Painted after Ernst Kirchner’s nervous breakdown, Self Portrait as a Soldier 1915 (Oberlin College Ohio) was a small, harrow­ing image that showed a wounded soldier. But this was not just any old soldier with any old wound. This was an artist-soldier who found his painting hand had been blown off by a mortar. I can think of no better way for an artist to express his own pain and loss. Like Dix, Ernst Kirchner clearly had very dist­urbing visions in his head.

Dix, The War triptych, 1929-33
Central panel: width 204 cm x height 204 cm. 
Side panels: width 102 cm x height 204 cm each
Galerie Neue Meister, Dresden

For an amazing collection of paintings by soldier-artists in World War One, see the blog Weimar. Another very useful analysis can be found in the blog My Daily Art Display.



8 comments:

Andrew said...

Deep and moving stuff. I think a lack of news sources must have played a big part in artists enlisting to fight.

Deb said...

I assume every soldier who witnessed death and decomposition was traumatised in the same way. Dix was fortunate in being able to express his nightmares in art. What did other ex-servicemen do?

Parnassus said...

Hello Hels, So many people who went through traumatic experiences like war, the Depression, the Holocaust, the Khmer Rouge, etc., later never wanted to talk about their experiences. Many of my older relatives were like that, and now I regret not asking them more about their lives. If this reticence was the common reaction, it makes it more important to regard the works of artists like Dix, who were able to express these strong and disquieting feelings.

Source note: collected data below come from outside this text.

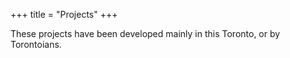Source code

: +++
title = "Projects"
+++

These projects have been developed mainly in this Toronto, or by Torontoians.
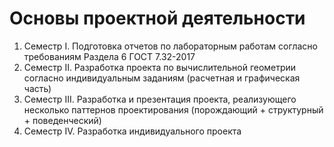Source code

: # Основы проектной деятельности

1. Семестр I. Подготовка отчетов по лабораторным работам согласно требованиям Раздела 6 ГОСТ 7.32-2017
2. Семестр II. Разработка проекта по вычислительной геометрии согласно индивидуальным заданиям (расчетная и графическая часть) 
3. Семестр III. Разработка и презентация проекта, реализующего несколько паттернов проектирования (порождающий + структурный + поведенческий)
4. Семестр IV. Разработка индивидуального проекта
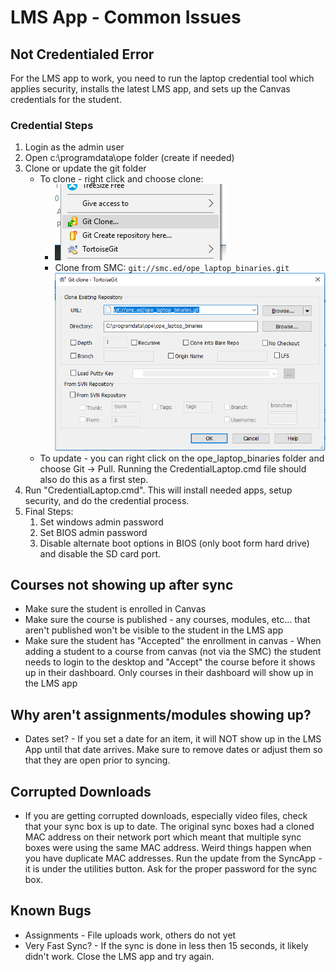 
# LMS App - Common Issues

## Not Credentialed Error
For the LMS app to work, you need to run the laptop credential tool which applies security, installs the latest LMS app, and sets up the Canvas credentials for the student.
### Credential Steps
1. Login as the admin user
2. Open c:\programdata\ope folder (create if needed)
3. Clone or update the git folder
    * To clone - right click and choose clone:
        - ![Git Clone - Right Click Menu]( ./git_clone_right_click.png "Git Clone - Right Click")
        - Clone from SMC: ` git://smc.ed/ope_laptop_binaries.git `
 ![Git Clone - Address](./git_clone_address.png "Git Clone - Address")
    * To update - you can right click on the ope_laptop_binaries folder and choose Git -> Pull. Running the CredentialLaptop.cmd file should also do this as a first step.
4. Run "CredentialLaptop.cmd".  This will install needed apps, setup security, and do the credential process.
5. Final Steps:
    1. Set windows admin password
    2. Set BIOS admin password
    3. Disable alternate boot options in BIOS (only boot form hard drive) and disable the SD card port.


## Courses not showing up after sync
- Make sure the student is enrolled in Canvas
- Make sure the course is published - any courses, modules, etc... that aren't published won't be visible to the student in the LMS app
- Make sure the student has "Accepted" the enrollment in canvas - When adding a student to a course from canvas (not via the SMC) the student needs to login to the desktop and "Accept" the course before it shows up in their dashboard. Only courses in their dashboard will show up in the LMS app


## Why aren't assignments/modules showing up?
- Dates set? - If you set a date for an item, it will NOT show up in the LMS App until that date arrives. Make sure to remove dates or adjust them so that they are open prior to syncing.
 

## Corrupted Downloads
- If you are getting corrupted downloads, especially video files, check that your sync box is up to date. The original sync boxes had a cloned MAC address on their network port which meant that multiple sync boxes were using the same MAC address. Weird things happen when you have duplicate MAC addresses. Run the update from the SyncApp - it is under the utilities button. Ask for the proper password for the sync box.

## Known Bugs
- Assignments - File uploads work, others do not yet
- Very Fast Sync? - If the sync is done in less then 15 seconds, it likely didn't work. Close the LMS app and try again.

You mentioned in passing that Kirchner's Self-Portrait is in Oberlin, Ohio. The Allen Art Museum at Oberlin College, as I'm sure you are aware, is an exceptionally fine and interesting museum, (among their specialties is Japanese ukiyo-e prints) and is well worth a visit if you happen to find yourself in Northern Ohio.
--Jim

Hels said...

I vaguely understand that the Great War might have been the starting point to modernise Germany's social structure. And I do understand that artists may have wanted to experience war themselves. But armies exist to kill soldiers (and civilians?)from every other nation, not to promote a social revolution at home.

I think you are correct. Those poor young men, and their families, were told nothing by the governmental and military authorities.

Hels said...

Deb,

the medical literature suggests that after WW1, anxiety, depression and shell shock were well noted, but that psychiatric support was not made available. Gangrenous legs were amputated and glass eyes inserted where necessary, but night terrors were not treated.

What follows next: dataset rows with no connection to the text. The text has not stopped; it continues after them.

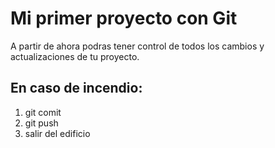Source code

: # Mi primer proyecto con Git

A partir de ahora podras tener control de todos los cambios y actualizaciones de tu proyecto.

## En caso de incendio:

1. git comit
2. git push
3. salir del edificio
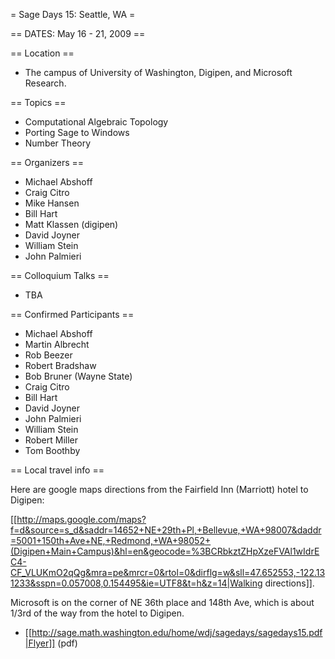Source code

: = Sage Days 15: Seattle, WA =

== DATES: May 16 - 21, 2009 ==

== Location ==
 * The campus of University of Washington, Digipen, and Microsoft Research.

== Topics ==
 * Computational Algebraic Topology
 * Porting Sage to Windows
 * Number Theory

== Organizers ==
 * Michael Abshoff
 * Craig Citro
 * Mike Hansen
 * Bill Hart
 * Matt Klassen (digipen)
 * David Joyner
 * William Stein
 * John Palmieri

== Colloquium Talks ==
 * TBA

== Confirmed Participants ==

 * Michael Abshoff
 * Martin Albrecht
 * Rob Beezer
 * Robert Bradshaw
 * Bob Bruner (Wayne State)
 * Craig Citro
 * Bill Hart
 * David Joyner
 * John Palmieri
 * William Stein
 * Robert Miller
 * Tom Boothby

== Local travel info ==

Here are google maps directions from the Fairfield Inn (Marriott) hotel to Digipen:

[[http://maps.google.com/maps?f=d&source=s_d&saddr=14652+NE+29th+Pl,+Bellevue,+WA+98007&daddr=5001+150th+Ave+NE,+Redmond,+WA+98052+(Digipen+Main+Campus)&hl=en&geocode=%3BCRbkztZHpXzeFVAl1wIdrEC4-CF_VLUKmO2qQg&mra=pe&mrcr=0&rtol=0&dirflg=w&sll=47.652553,-122.131233&sspn=0.057008,0.154495&ie=UTF8&t=h&z=14|Walking directions]].

Microsoft is on the corner of NE 36th place and 148th Ave, which is
about 1/3rd of the way from the hotel to Digipen.

 * [[http://sage.math.washington.edu/home/wdj/sagedays/sagedays15.pdf|Flyer]] (pdf)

I wonder if Ernst Kirchner, George Grosz, Otto Dix and the others found their own art to be at all theraputic.

Hels said...

Parnassus

Artists like Dix WERE able to express their terrible post-war terrors in art, but I suspect they paid a steep price for their art. Which German gallery or collector would buy the "provocative" or "treacherous" paintings? Dix, Grosz and perhaps others became despised in parts of German society.

I used to get to New York and the NE corner regularly when my uncle was still alive. Now I will have to make a special trip, including northern Ohio. Thank you :)

Anonymous said...

"Perhaps Dix was already reflecting the nationalism that was surging in the increasingly tense political atmosphere of the Weimar Republic during the Depression years. His critics certainly hated what they perceived as his anti-German, hypercritical views of WW1 and the post-war society."

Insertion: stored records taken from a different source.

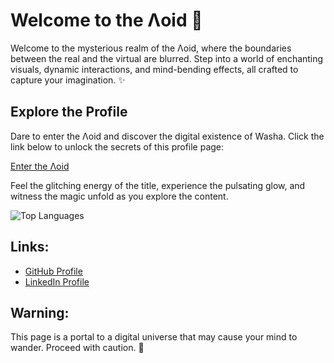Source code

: # Welcome to the Λoid 🌌

Welcome to the mysterious realm of the Λoid, where the boundaries between the real and the virtual are blurred. Step into a world of enchanting visuals, dynamic interactions, and mind-bending effects, all crafted to capture your imagination. ✨

## Explore the Profile
Dare to enter the Λoid and discover the digital existence of Washa. Click the link below to unlock the secrets of this profile page:

[Enter the Λoid](https://watermanos.github.io/portofolio/)

Feel the glitching energy of the title, experience the pulsating glow, and witness the magic unfold as you explore the content.



![Top Languages](https://github-readme-stats.vercel.app/api/top-langs/?username=watermanos&layout=compact&theme=dark)



## Links:
- [GitHub Profile](https://github.com/watermanos)
- [LinkedIn Profile](https://gr.linkedin.com/in/georgios-rattas-18a865236)

## Warning:
This page is a portal to a digital universe that may cause your mind to wander. Proceed with caution. 🚀
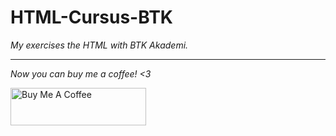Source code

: # HTML-Cursus-BTK

*My exercises the HTML with BTK Akademi.*

-------------------------------------

*Now you can buy me a coffee! <3*

<a href="https://www.buymeacoffee.com/yakupacs" target="_blank"><img src="https://cdn.buymeacoffee.com/buttons/v2/default-yellow.png" alt="Buy Me A Coffee" style="height: 60px !important;width: 217px !important;" ></a>
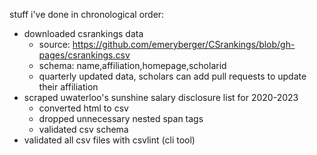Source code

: stuff i've done in chronological order:

- downloaded csrankings data
    - source: https://github.com/emeryberger/CSrankings/blob/gh-pages/csrankings.csv
    - schema: name,affiliation,homepage,scholarid
    - quarterly updated data, scholars can add pull requests to update their affiliation
- scraped uwaterloo's sunshine salary disclosure list for 2020-2023
    - converted html to csv
    - dropped unnecessary nested span tags
    - validated csv schema
- validated all csv files with csvlint (cli tool)
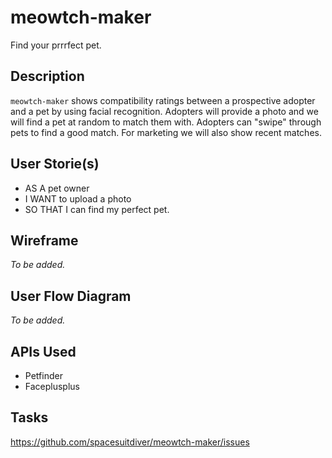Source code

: # meowtch-maker
Find your prrrfect pet.

## Description
`meowtch-maker` shows compatibility ratings between a prospective adopter and a pet by using facial recognition. Adopters will provide a photo and we will find a pet at random to match them with. Adopters can "swipe" through pets to find a good match. For marketing we will also show recent matches.

## User Storie(s)

- AS A pet owner
- I WANT to upload a photo
- SO THAT I can find my perfect pet.

## Wireframe
_To be added._

## User Flow Diagram
_To be added._

## APIs Used
- Petfinder
- Faceplusplus

## Tasks
https://github.com/spacesuitdiver/meowtch-maker/issues
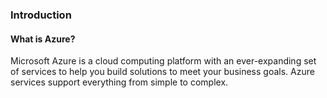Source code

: ### Introduction

#### What is Azure?

Microsoft Azure is a cloud computing platform with an ever-expanding set of services to help you build solutions to meet your business goals. Azure services support everything from simple to complex.

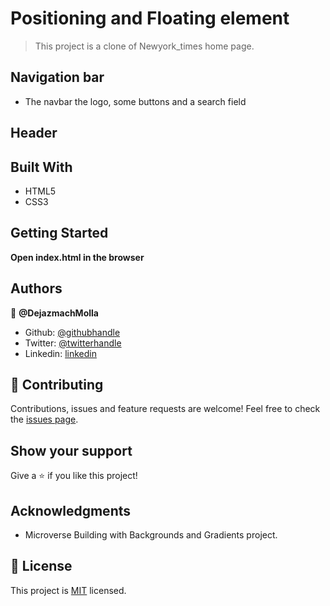 # Positioning and Floating element

> This project is a clone of Newyork_times home page.

## Navigation bar

- The navbar the logo, some buttons and a search field

## Header

## Built With

- HTML5
- CSS3

## Getting Started

**Open index.html in the browser**

## Authors

:bust_in_silhouette: **@DejazmachMolla**

- Github: [@githubhandle](https://github.com/DejazmachMolla)
- Twitter: [@twitterhandle](https://twitter.com/DJATSS)
- Linkedin: [linkedin](https://www.linkedin.com/in/dejazmach-getachew-027aabaa/)

## :handshake: Contributing

Contributions, issues and feature requests are welcome!
Feel free to check the [issues page](issues/).

## Show your support

Give a :star:️ if you like this project!

## Acknowledgments

- Microverse Building with Backgrounds and Gradients project.

## :memo: License

This project is [MIT](lic.url) licensed.
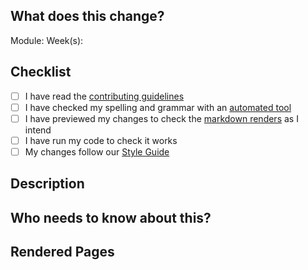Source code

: ## What does this change?

Module:
Week(s):

## Checklist

- [ ] I have read the [contributing guidelines](https://syllabus.codeyourfuture.io/contributing/overview)
- [ ] I have checked my spelling and grammar with an [automated tool](https://www.grammarly.com/grammar-check)
- [ ] I have previewed my changes to check the [markdown renders](https://docs.github.com/en/get-started/writing-on-github/getting-started-with-writing-and-formatting-on-github/basic-writing-and-formatting-syntax) as I intend
- [ ] I have run my code to check it works
- [ ] My changes follow our [Style Guide](https://syllabus.codeyourfuture.io/guides/code-style-guide)

## Description

<!-- Add a description of what your PR changes here -->

## Who needs to know about this?

<!-- Tag anyone who might want to be notified about this PR -->

## Rendered Pages

<!-- Leave this area and below blank. A github bot will render your changed github files for you here. -->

Weimar society was bitterly divided. The government was progressive and democratic but the right wingers were developing a strong and nasty form of nationalism.

Hels said...

Anon

Dix was attacked by both sides, wasn't he? The extreme right hated his views of the WW1 and felt he was a traitor to Germany. Yet he also satirised celebrities from Germany's intellectual circles, so Weimar democrats didn't necessarily adore him either.

His work became even darker in the early 1930s, and naturally he was most hated by the Nazis.